Let’s sort the debt based on interest rate.

Debt Source Interest Rate Total Debt
Credit Card 1 20% $7,000
Credit Card 2 13% $3,000
Car Loan 8% $5,000
Student Loan 3.5% $20,000

The larger the interest rate, the more money you are paying to keep that account open.   Notice that the student loan has a significantly lower interest rate than the credit cards.  This means that this debt does not cost as much to keep per dollar as the other debt.  Additionally, student loans and home loans are considered Good Debt where car loans and credit cards are considered Bad Debt.

Good debt is an investment or something that will grow over time.  An education will cause your knowledge and income to grow and a house will appreciate over time.

Bad debt is a debt that cannot be recovered.  Over time, cars lose value.  Similarly, items purchased on a credit card lose value over time.

There are two main ways to tackle debt.  One way is to pay off the one that has the highest interest rate first.  This way, you minimize the fees you are required to pay.  The second way is to pay off the debt with the lowest amount first.  Neither way is better than the other, it is all up to preference.

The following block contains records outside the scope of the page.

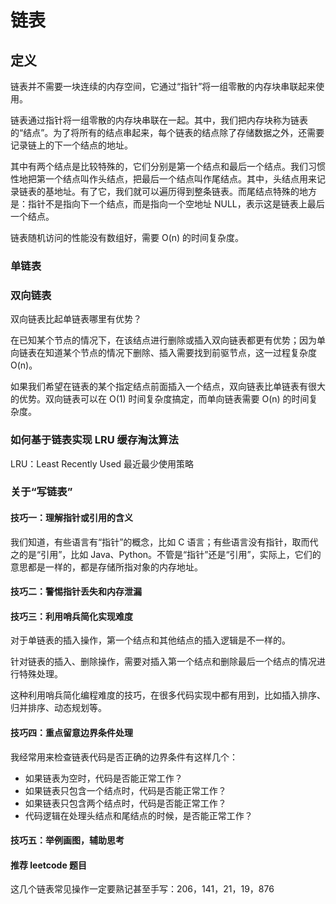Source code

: # 链表

## 定义

链表并不需要一块连续的内存空间，它通过“指针”将一组零散的内存块串联起来使用。

链表通过指针将一组零散的内存块串联在一起。其中，我们把内存块称为链表的“结点”。为了将所有的结点串起来，每个链表的结点除了存储数据之外，还需要记录链上的下一个结点的地址。

其中有两个结点是比较特殊的，它们分别是第一个结点和最后一个结点。我们习惯性地把第一个结点叫作头结点，把最后一个结点叫作尾结点。其中，头结点用来记录链表的基地址。有了它，我们就可以遍历得到整条链表。而尾结点特殊的地方是：指针不是指向下一个结点，而是指向一个空地址 NULL，表示这是链表上最后一个结点。

链表随机访问的性能没有数组好，需要 O(n) 的时间复杂度。

### 单链表

### 双向链表

双向链表比起单链表哪里有优势？

在已知某个节点的情况下，在该结点进行删除或插入双向链表都更有优势；因为单向链表在知道某个节点的情况下删除、插入需要找到前驱节点，这一过程复杂度 O(n)。

如果我们希望在链表的某个指定结点前面插入一个结点，双向链表比单链表有很大的优势。双向链表可以在 O(1) 时间复杂度搞定，而单向链表需要 O(n) 的时间复杂度。

### 如何基于链表实现 LRU 缓存淘汰算法

LRU：Least Recently Used 最近最少使用策略

### 关于“写链表”

#### 技巧一：理解指针或引用的含义

我们知道，有些语言有“指针”的概念，比如 C 语言；有些语言没有指针，取而代之的是“引用”，比如 Java、Python。不管是“指针”还是“引用”，实际上，它们的意思都是一样的，都是存储所指对象的内存地址。

#### 技巧二：警惕指针丢失和内存泄漏

#### 技巧三：利用哨兵简化实现难度

对于单链表的插入操作，第一个结点和其他结点的插入逻辑是不一样的。

针对链表的插入、删除操作，需要对插入第一个结点和删除最后一个结点的情况进行特殊处理。

这种利用哨兵简化编程难度的技巧，在很多代码实现中都有用到，比如插入排序、归并排序、动态规划等。

#### 技巧四：重点留意边界条件处理

我经常用来检查链表代码是否正确的边界条件有这样几个：

- 如果链表为空时，代码是否能正常工作？
- 如果链表只包含一个结点时，代码是否能正常工作？
- 如果链表只包含两个结点时，代码是否能正常工作？
- 代码逻辑在处理头结点和尾结点的时候，是否能正常工作？

#### 技巧五：举例画图，辅助思考

#### 推荐 leetcode 题目

这几个链表常见操作一定要熟记甚至手写：206，141，21，19，876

Once you decide which way you are going to pay off your debts, focus only on the debt you chose to pay off first.  Of course, still make your regular payments on all of your debts.  But, think in baby steps.  The goal is to pay off one debt.

Make sure to keep enough money in an emergency fund while paying off debts to ensure that you don’t incur more debt.


Each month, use your new budgeting system and instead of having a category called ‘savings’, call that category ‘debt’.  The money that is allocated for savings will go towards paying off the debt.  The first debt is the hardest to pay off because it seems to go the slowest.  Don’t give up.

Once your first debt is paid off, give yourself a pat on the back.  Great job!  Now, pick the next debt to tackle.  This debt will seem to go faster because you can not only apply the minimum payment that you’ve been making to the account, but you can also apply the money that you had been putting towards the first debt.

Once you have your bad debt paid off, you can pay off your good debt monthly or apply some extra funds to your payment each month.  Good debt is nothing to stress about and is normal.  At this point, it is more important to have a substantial savings account than to have zero debt.

Begin adding some money back towards savings every month.  If your savings seems to be growing very quickly and you want to drop a large amount onto the loan, feel free!  This is great news!  You are living well within your means!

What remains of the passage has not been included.